The ability to sense propagating electromagnetic plane waves based on their directions of arrival (DOAs) is fundamental to a range of radio frequency (RF) sensing, communications, and imaging applications. This paper introduces an algorithm for the wideband true time delay digital delay Vandermonde matrix (DVM), utilizing Thiran fractional delays that are useful for realizing RF sensors having multiple look DOA support. The digital DVM algorithm leverages sparse matrix factorization to yield multiple simultaneous RF beams for low-complexity sensing applications. Consequently, the proposed algorithm offers a reduction in circuit complexity for multi-beam digital wideband beamforming systems employing Thiran fractional delays. Unlike finite impulse response filter-based approaches which are wideband but of a high filter order, the Thiran filters trade usable bandwidth in favor of low-complexity circuits. The phase and group delay responses of Thiran filters with delays of a fractional sampling period will be demonstrated. Thiran filters show favorable results for sample delay blocks with a temporal oversampling factor of three. Thiran fractional delays of orders three and four are mapped to Xilinx FPGA RF-SoC technologies for evaluation. The preliminary results of the APF-based Thiran fractional delays on FPGA can potentially be used to realize DVM factorizations using application-specific integrated circuit (ASIC) technology.

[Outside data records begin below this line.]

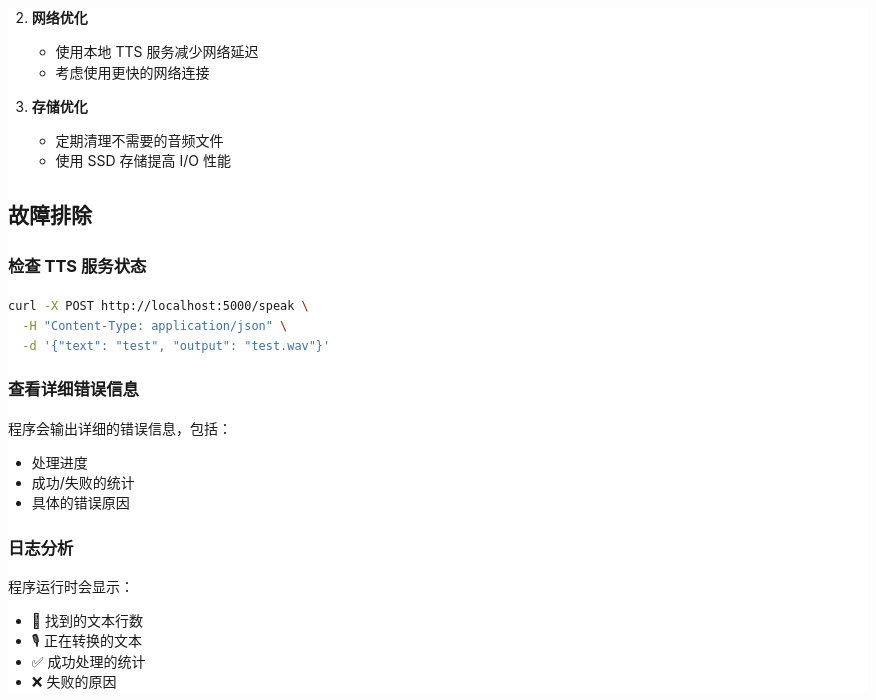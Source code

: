 2. **网络优化**
   - 使用本地 TTS 服务减少网络延迟
   - 考虑使用更快的网络连接

3. **存储优化**
   - 定期清理不需要的音频文件
   - 使用 SSD 存储提高 I/O 性能

## 故障排除

### 检查 TTS 服务状态
```bash
curl -X POST http://localhost:5000/speak \
  -H "Content-Type: application/json" \
  -d '{"text": "test", "output": "test.wav"}'
```

### 查看详细错误信息
程序会输出详细的错误信息，包括：
- 处理进度
- 成功/失败的统计
- 具体的错误原因

### 日志分析
程序运行时会显示：
- 📝 找到的文本行数
- 🎙️ 正在转换的文本
- ✅ 成功处理的统计
- ❌ 失败的原因
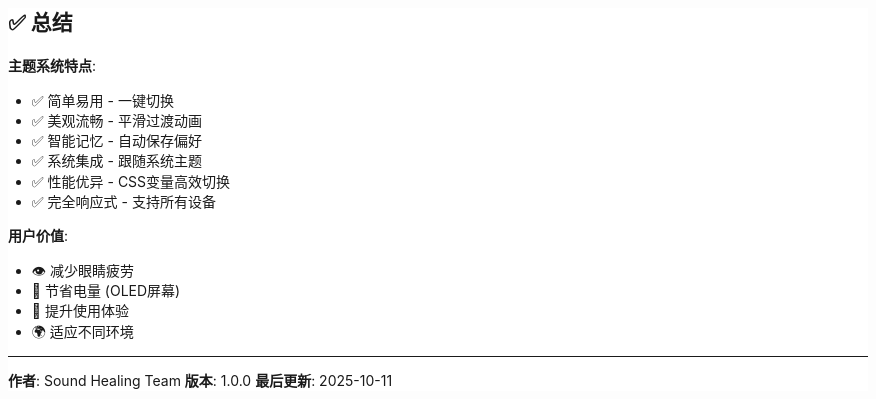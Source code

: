 
## ✅ 总结

**主题系统特点**:
- ✅ 简单易用 - 一键切换
- ✅ 美观流畅 - 平滑过渡动画
- ✅ 智能记忆 - 自动保存偏好
- ✅ 系统集成 - 跟随系统主题
- ✅ 性能优异 - CSS变量高效切换
- ✅ 完全响应式 - 支持所有设备

**用户价值**:
- 👁️ 减少眼睛疲劳
- 🔋 节省电量 (OLED屏幕)
- 🎯 提升使用体验
- 🌍 适应不同环境

---

**作者**: Sound Healing Team
**版本**: 1.0.0
**最后更新**: 2025-10-11
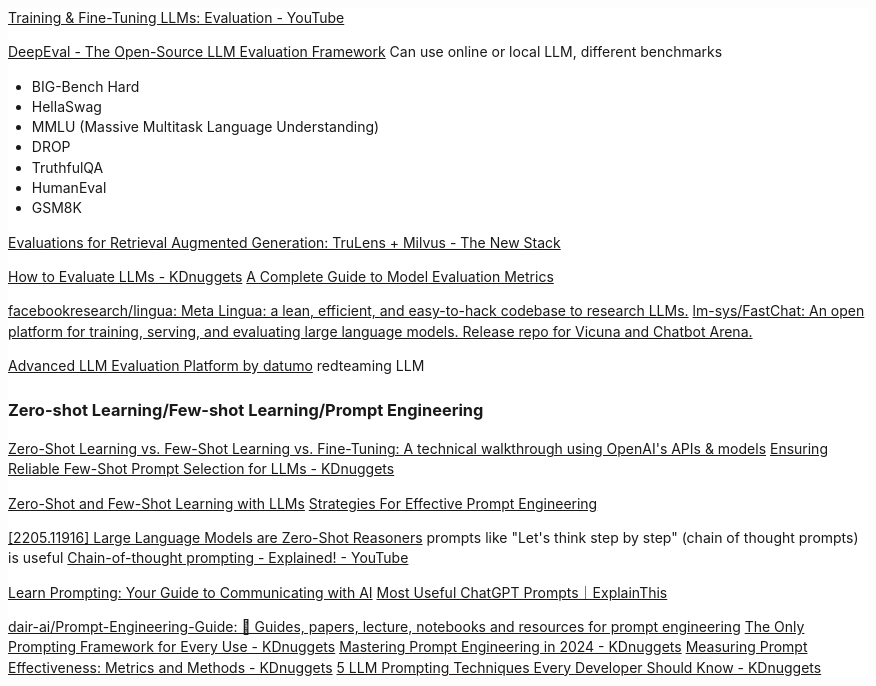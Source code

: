 [Training & Fine-Tuning LLMs: Evaluation - YouTube](https://www.youtube.com/watch?v=CqO8P5xz6fk)

[DeepEval - The Open-Source LLM Evaluation Framework](https://docs.confident-ai.com/)
Can use online or local LLM, different benchmarks

- BIG-Bench Hard
- HellaSwag
- MMLU (Massive Multitask Language Understanding)
- DROP
- TruthfulQA
- HumanEval
- GSM8K

[Evaluations for Retrieval Augmented Generation: TruLens + Milvus - The New Stack](https://thenewstack.io/evaluations-for-retrieval-augmented-generation-trulens-milvus/)

[How to Evaluate LLMs - KDnuggets](https://www.kdnuggets.com/how-to-evaluate-llms)
[A Complete Guide to Model Evaluation Metrics](https://www.statology.org/complete-guide-model-evaluation-metrics/)

[facebookresearch/lingua: Meta Lingua: a lean, efficient, and easy-to-hack codebase to research LLMs.](https://github.com/facebookresearch/lingua)
[lm-sys/FastChat: An open platform for training, serving, and evaluating large language models. Release repo for Vicuna and Chatbot Arena.](https://github.com/lm-sys/FastChat/)

[Advanced LLM Evaluation Platform by datumo](https://datumo.com/en/) redteaming LLM

### Zero-shot Learning/Few-shot Learning/Prompt Engineering

[Zero-Shot Learning vs. Few-Shot Learning vs. Fine-Tuning: A technical walkthrough using OpenAI's APIs & models](https://labelbox.com/guides/zero-shot-learning-few-shot-learning-fine-tuning/)
[Ensuring Reliable Few-Shot Prompt Selection for LLMs - KDnuggets](https://www.kdnuggets.com/2023/07/ensuring-reliable-fewshot-prompt-selection-llms.html)

[Zero-Shot and Few-Shot Learning with LLMs](https://neptune.ai/blog/zero-shot-and-few-shot-learning-with-llms)
[Strategies For Effective Prompt Engineering](https://neptune.ai/blog/prompt-engineering-strategies)

[[2205.11916] Large Language Models are Zero-Shot Reasoners](https://arxiv.org/abs/2205.11916) prompts like "Let's think step by step" (chain of thought prompts) is useful
[Chain-of-thought prompting - Explained! - YouTube](https://www.youtube.com/watch?v=AFE6x81AP4k)

[Learn Prompting: Your Guide to Communicating with AI](https://learnprompting.org/)
[Most Useful ChatGPT Prompts｜ExplainThis](https://www.explainthis.io/en/chatgpt)

[dair-ai/Prompt-Engineering-Guide: 🐙 Guides, papers, lecture, notebooks and resources for prompt engineering](https://github.com/dair-ai/Prompt-Engineering-Guide)
[The Only Prompting Framework for Every Use - KDnuggets](https://www.kdnuggets.com/the-only-prompting-framework-for-every-use)
[Mastering Prompt Engineering in 2024 - KDnuggets](https://www.kdnuggets.com/mastering-prompt-engineering-in-2024)
[Measuring Prompt Effectiveness: Metrics and Methods - KDnuggets](https://www.kdnuggets.com/measuring-prompt-effectiveness-metrics-and-methods)
[5 LLM Prompting Techniques Every Developer Should Know - KDnuggets](https://www.kdnuggets.com/5-llm-prompting-techniques-every-developer-should-know)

Active phased-array systems are gaining popularity in many wireless applications due to their ability to electronically create, steer, and change multiple beams with high directivity as well as adaptively reduce external interference
[1]
. Fifth- and next-generation wireless communications are leveraging phased arrays to create smart base stations in sub-6-GHz Frequency Range 1 (FR1)
[2]
as well as overcoming the propagation losses in the Frequency Range 2 (FR2) millimeter-wave spectrum
[3]
. For space-based constellations like Starlink and Kuiper, ground stations utilize phased arrays to simultaneously track multiple satellites using different beams without any mechanical movement
[4]
. The stringent link budgets of radar applications have also benefited from the high directivity of phased arrays as well as their angle-of-arrival estimation accuracy without cumbersome and costly servo motors for object detection
[5]
. Finally, electronic warfare (EW) systems are beginning to leverage phased arrays to more accurately locate hostile signals in noisy environments and precisely direct their jamming attacks
[6]
.